Pasión de los fuertes (My darling Clementine, 1946) de John Ford

  19 Marzo 2020

Una luz en la ventana

my-darling-clementine-0Ford y Hitchcock son dos de los más grandes directores que el cine ha tenido. No eran simplemente artesanos, sino enormes creadores que dotaban a sus películas de nuevos planteamientos y de alteraciones narrativas.

A Ford, en una época, cierta crítica, quizá porque en sus films había militares y vaqueros, le consideró un fascista. Quizá desconocieran, por ejemplo, Las uvas de la ira (1940) que podría, incluso, considerase comunista. También decían que era racista (1) y machista y es que aún no había realizado ni El gran combate (1964, absurdo título español para el original, El otoño de los Cheyenes) ni 7 mujeres (1966). 

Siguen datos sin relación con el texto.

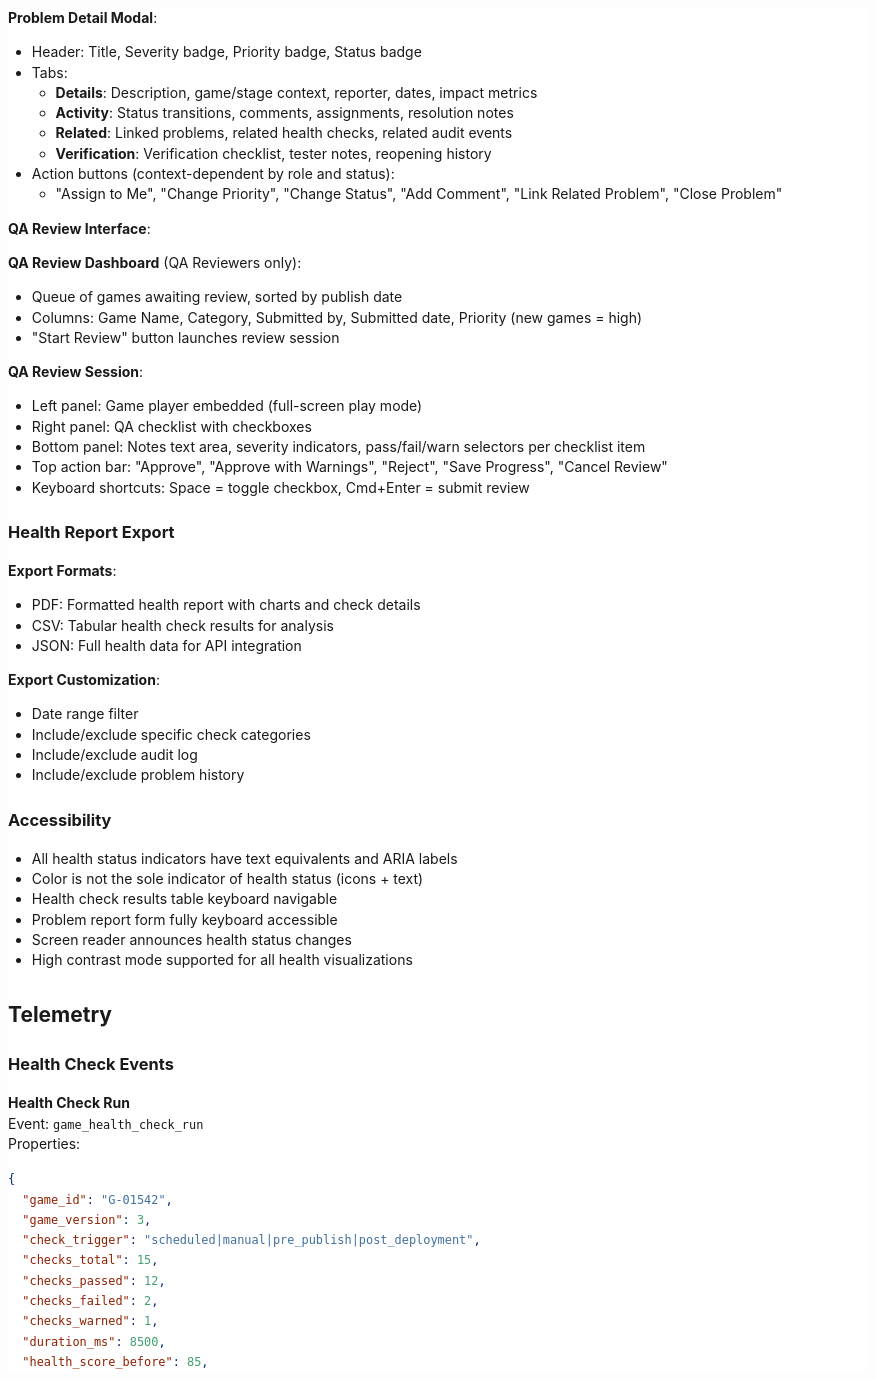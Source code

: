 **Problem Detail Modal**:
- Header: Title, Severity badge, Priority badge, Status badge
- Tabs:
  - **Details**: Description, game/stage context, reporter, dates, impact metrics
  - **Activity**: Status transitions, comments, assignments, resolution notes
  - **Related**: Linked problems, related health checks, related audit events
  - **Verification**: Verification checklist, tester notes, reopening history
- Action buttons (context-dependent by role and status):
  - "Assign to Me", "Change Priority", "Change Status", "Add Comment", "Link Related Problem", "Close Problem"

**QA Review Interface**:

**QA Review Dashboard** (QA Reviewers only):
- Queue of games awaiting review, sorted by publish date
- Columns: Game Name, Category, Submitted by, Submitted date, Priority (new games = high)
- "Start Review" button launches review session

**QA Review Session**:
- Left panel: Game player embedded (full-screen play mode)
- Right panel: QA checklist with checkboxes
- Bottom panel: Notes text area, severity indicators, pass/fail/warn selectors per checklist item
- Top action bar: "Approve", "Approve with Warnings", "Reject", "Save Progress", "Cancel Review"
- Keyboard shortcuts: Space = toggle checkbox, Cmd+Enter = submit review

### Health Report Export

**Export Formats**:
- PDF: Formatted health report with charts and check details
- CSV: Tabular health check results for analysis
- JSON: Full health data for API integration

**Export Customization**:
- Date range filter
- Include/exclude specific check categories
- Include/exclude audit log
- Include/exclude problem history

### Accessibility

- All health status indicators have text equivalents and ARIA labels
- Color is not the sole indicator of health status (icons + text)
- Health check results table keyboard navigable
- Problem report form fully keyboard accessible
- Screen reader announces health status changes
- High contrast mode supported for all health visualizations

## Telemetry

### Health Check Events

**Health Check Run**  
Event: `game_health_check_run`  
Properties:
```json
{
  "game_id": "G-01542",
  "game_version": 3,
  "check_trigger": "scheduled|manual|pre_publish|post_deployment",
  "checks_total": 15,
  "checks_passed": 12,
  "checks_failed": 2,
  "checks_warned": 1,
  "duration_ms": 8500,
  "health_score_before": 85,
```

Pasión de los fuertes es una de las muchas versiones que el cine ha dado del duelo en el O.K. Corral entre los Earp (junto a Doc Hollyday) y los Clanton. El filme de Ford se instala en la leyenda al incluir al personaje de Clementine, como fuente de la balada típica del oeste señalada por su título original, My darling Clementine.

Film grande con personajes inolvidables (el recitador de obras de Shakespeare), replicas maravillosamente absurdas (el barman que a la pregunta sobre si ha estado enamorado contesta que todo su vida ha sido camarero) o esos simples momentos, instantes definitorios del personaje, y de sus estados anímicos, entre los que  se pueden citar: el rostro de Doc Hollyday reflejado sobre el cristal que enmarca su título de doctor en medicina o el pañuelo del mismo personaje colgado, después del duelo, sobre una valla del lugar donde ha tenido el duelo.

Quiero centrarme sólo en otro instante inolvidable que define toda una situación, reflejando el pensamiento de un personaje. Y lo destaco porque, para muchos, quizá, pase desapercibido.

Se trata de un simple plano que dura segundos: Wyatt Earp (Henry Fonda) camina, en la madrugada, hacia el duelo con los Clanton. Ford muestra aislado al personaje en su caminar mediante un contrapicado, mientras pasa por delante del hotel del pueblo. Su cabeza, todo en plano general, gira para posar su mirada en una ventana que está iluminada: la de Clementine.

Un plano que demuestra su amor y en el que también se susurra un recuerdo y quizá, también, un adiós porque puede que muera en el enfrentamiento. Un simple plano, como éste, nos adentra, sin palabras, en el interior del personaje.

Algo que sólo los grandes maestros del cine saben comunicar. Y Ford era una de ellos.

Escribe Adolfo Bellido López  

(1) Los que eso decían probablemente ignoraban que era hermano de sangre de una tribu de navajos, a los que ayudaba económicamente haciendo que trabajaran en sus películas.